Segment Start: Input for this task

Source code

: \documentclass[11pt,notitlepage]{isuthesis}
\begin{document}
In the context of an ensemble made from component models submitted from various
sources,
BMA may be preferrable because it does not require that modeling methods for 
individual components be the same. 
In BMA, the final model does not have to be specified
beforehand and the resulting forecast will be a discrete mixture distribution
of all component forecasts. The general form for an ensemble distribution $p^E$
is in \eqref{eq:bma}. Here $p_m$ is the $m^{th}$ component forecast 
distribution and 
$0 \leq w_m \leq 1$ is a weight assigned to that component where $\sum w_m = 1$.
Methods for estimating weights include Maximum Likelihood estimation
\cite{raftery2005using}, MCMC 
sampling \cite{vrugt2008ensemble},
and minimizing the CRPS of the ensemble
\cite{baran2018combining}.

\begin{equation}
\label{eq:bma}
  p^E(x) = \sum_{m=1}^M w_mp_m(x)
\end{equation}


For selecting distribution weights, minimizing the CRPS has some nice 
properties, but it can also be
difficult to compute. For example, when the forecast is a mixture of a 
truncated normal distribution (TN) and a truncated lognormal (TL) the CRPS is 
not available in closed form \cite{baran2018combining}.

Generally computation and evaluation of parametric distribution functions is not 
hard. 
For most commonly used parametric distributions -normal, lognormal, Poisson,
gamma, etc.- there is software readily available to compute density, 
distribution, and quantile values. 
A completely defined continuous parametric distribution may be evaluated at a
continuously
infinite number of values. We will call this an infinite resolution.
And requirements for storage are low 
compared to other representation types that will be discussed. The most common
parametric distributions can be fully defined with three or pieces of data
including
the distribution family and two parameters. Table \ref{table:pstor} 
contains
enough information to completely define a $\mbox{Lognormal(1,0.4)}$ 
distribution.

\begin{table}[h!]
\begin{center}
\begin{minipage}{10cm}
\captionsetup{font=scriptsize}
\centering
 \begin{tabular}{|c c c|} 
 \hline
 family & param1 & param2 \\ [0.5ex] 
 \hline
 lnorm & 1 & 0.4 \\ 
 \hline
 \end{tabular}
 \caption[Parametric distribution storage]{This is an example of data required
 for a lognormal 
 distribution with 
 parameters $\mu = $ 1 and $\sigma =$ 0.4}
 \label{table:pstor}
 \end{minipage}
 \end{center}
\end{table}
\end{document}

Segment End: Input for this task

* _Work item_: For each line of the material that contains "will", return a copy.

* _Answer below_:
beforehand and the resulting forecast will be a discrete mixture distribution
infinite number of values. We will call this an infinite resolution.
compared to other representation types that will be discussed. The most common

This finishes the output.